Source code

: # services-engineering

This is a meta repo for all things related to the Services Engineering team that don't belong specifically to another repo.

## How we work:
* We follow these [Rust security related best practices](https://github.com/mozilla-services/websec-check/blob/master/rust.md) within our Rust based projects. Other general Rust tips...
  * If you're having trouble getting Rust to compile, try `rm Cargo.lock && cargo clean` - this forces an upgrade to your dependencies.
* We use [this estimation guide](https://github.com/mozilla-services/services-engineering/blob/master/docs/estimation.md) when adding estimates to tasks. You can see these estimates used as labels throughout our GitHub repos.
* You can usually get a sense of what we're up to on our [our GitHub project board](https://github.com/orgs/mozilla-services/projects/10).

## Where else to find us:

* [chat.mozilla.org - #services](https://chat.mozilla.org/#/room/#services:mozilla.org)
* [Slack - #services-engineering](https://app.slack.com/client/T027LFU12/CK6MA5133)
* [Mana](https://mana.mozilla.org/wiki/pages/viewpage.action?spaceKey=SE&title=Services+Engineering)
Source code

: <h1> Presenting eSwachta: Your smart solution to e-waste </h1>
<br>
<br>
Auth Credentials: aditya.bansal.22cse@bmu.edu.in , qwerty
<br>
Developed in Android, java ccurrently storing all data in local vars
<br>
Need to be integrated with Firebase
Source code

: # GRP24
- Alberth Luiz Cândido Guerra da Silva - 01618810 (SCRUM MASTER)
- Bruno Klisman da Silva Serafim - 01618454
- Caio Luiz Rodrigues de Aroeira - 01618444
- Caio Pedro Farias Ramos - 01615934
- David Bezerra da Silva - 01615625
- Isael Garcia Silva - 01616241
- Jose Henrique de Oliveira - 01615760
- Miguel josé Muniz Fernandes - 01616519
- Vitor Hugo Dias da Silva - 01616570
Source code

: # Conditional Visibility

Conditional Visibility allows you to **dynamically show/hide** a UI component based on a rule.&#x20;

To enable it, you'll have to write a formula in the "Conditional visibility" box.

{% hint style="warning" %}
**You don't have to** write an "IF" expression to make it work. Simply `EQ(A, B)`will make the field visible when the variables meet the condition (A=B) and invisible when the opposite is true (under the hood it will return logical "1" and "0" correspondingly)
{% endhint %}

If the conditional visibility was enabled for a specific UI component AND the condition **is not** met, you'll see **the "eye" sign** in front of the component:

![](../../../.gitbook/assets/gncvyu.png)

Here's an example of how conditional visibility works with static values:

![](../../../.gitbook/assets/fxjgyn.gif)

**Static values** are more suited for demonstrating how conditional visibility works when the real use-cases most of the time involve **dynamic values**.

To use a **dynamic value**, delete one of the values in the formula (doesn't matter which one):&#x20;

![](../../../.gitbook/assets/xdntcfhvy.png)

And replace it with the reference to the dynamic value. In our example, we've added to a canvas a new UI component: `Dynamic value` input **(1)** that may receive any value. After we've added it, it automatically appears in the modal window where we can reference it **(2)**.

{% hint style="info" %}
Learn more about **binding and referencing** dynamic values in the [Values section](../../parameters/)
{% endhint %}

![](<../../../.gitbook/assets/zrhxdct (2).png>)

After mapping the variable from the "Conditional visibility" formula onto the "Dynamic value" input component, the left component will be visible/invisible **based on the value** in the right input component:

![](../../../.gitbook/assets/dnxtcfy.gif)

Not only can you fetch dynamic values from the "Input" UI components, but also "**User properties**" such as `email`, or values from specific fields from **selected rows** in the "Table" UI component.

YOUR GOAL
Copy the records above exactly as written.

RESULT OF THIS TASK
Source code

: # services-engineering

This is a meta repo for all things related to the Services Engineering team that don't belong specifically to another repo.

## How we work:
* We follow these [Rust security related best practices](https://github.com/mozilla-services/websec-check/blob/master/rust.md) within our Rust based projects. Other general Rust tips...
  * If you're having trouble getting Rust to compile, try `rm Cargo.lock && cargo clean` - this forces an upgrade to your dependencies.
* We use [this estimation guide](https://github.com/mozilla-services/services-engineering/blob/master/docs/estimation.md) when adding estimates to tasks. You can see these estimates used as labels throughout our GitHub repos.
* You can usually get a sense of what we're up to on our [our GitHub project board](https://github.com/orgs/mozilla-services/projects/10).

## Where else to find us:

* [chat.mozilla.org - #services](https://chat.mozilla.org/#/room/#services:mozilla.org)
* [Slack - #services-engineering](https://app.slack.com/client/T027LFU12/CK6MA5133)
* [Mana](https://mana.mozilla.org/wiki/pages/viewpage.action?spaceKey=SE&title=Services+Engineering)
Source code

: <h1> Presenting eSwachta: Your smart solution to e-waste </h1>
<br>
<br>
Auth Credentials: aditya.bansal.22cse@bmu.edu.in , qwerty
<br>
Developed in Android, java ccurrently storing all data in local vars
<br>
Need to be integrated with Firebase
Source code

: # GRP24
- Alberth Luiz Cândido Guerra da Silva - 01618810 (SCRUM MASTER)
- Bruno Klisman da Silva Serafim - 01618454
- Caio Luiz Rodrigues de Aroeira - 01618444
- Caio Pedro Farias Ramos - 01615934
- David Bezerra da Silva - 01615625
- Isael Garcia Silva - 01616241
- Jose Henrique de Oliveira - 01615760
- Miguel josé Muniz Fernandes - 01616519
- Vitor Hugo Dias da Silva - 01616570
Source code

: # Conditional Visibility

Conditional Visibility allows you to **dynamically show/hide** a UI component based on a rule.&#x20;

To enable it, you'll have to write a formula in the "Conditional visibility" box.

{% hint style="warning" %}
**You don't have to** write an "IF" expression to make it work. Simply `EQ(A, B)`will make the field visible when the variables meet the condition (A=B) and invisible when the opposite is true (under the hood it will return logical "1" and "0" correspondingly)
{% endhint %}

If the conditional visibility was enabled for a specific UI component AND the condition **is not** met, you'll see **the "eye" sign** in front of the component:

![](../../../.gitbook/assets/gncvyu.png)

Here's an example of how conditional visibility works with static values:

![](../../../.gitbook/assets/fxjgyn.gif)

**Static values** are more suited for demonstrating how conditional visibility works when the real use-cases most of the time involve **dynamic values**.

To use a **dynamic value**, delete one of the values in the formula (doesn't matter which one):&#x20;

![](../../../.gitbook/assets/xdntcfhvy.png)

And replace it with the reference to the dynamic value. In our example, we've added to a canvas a new UI component: `Dynamic value` input **(1)** that may receive any value. After we've added it, it automatically appears in the modal window where we can reference it **(2)**.

{% hint style="info" %}
Learn more about **binding and referencing** dynamic values in the [Values section](../../parameters/)
{% endhint %}

![](<../../../.gitbook/assets/zrhxdct (2).png>)

After mapping the variable from the "Conditional visibility" formula onto the "Dynamic value" input component, the left component will be visible/invisible **based on the value** in the right input component:

![](../../../.gitbook/assets/dnxtcfy.gif)

Not only can you fetch dynamic values from the "Input" UI components, but also "**User properties**" such as `email`, or values from specific fields from **selected rows** in the "Table" UI component.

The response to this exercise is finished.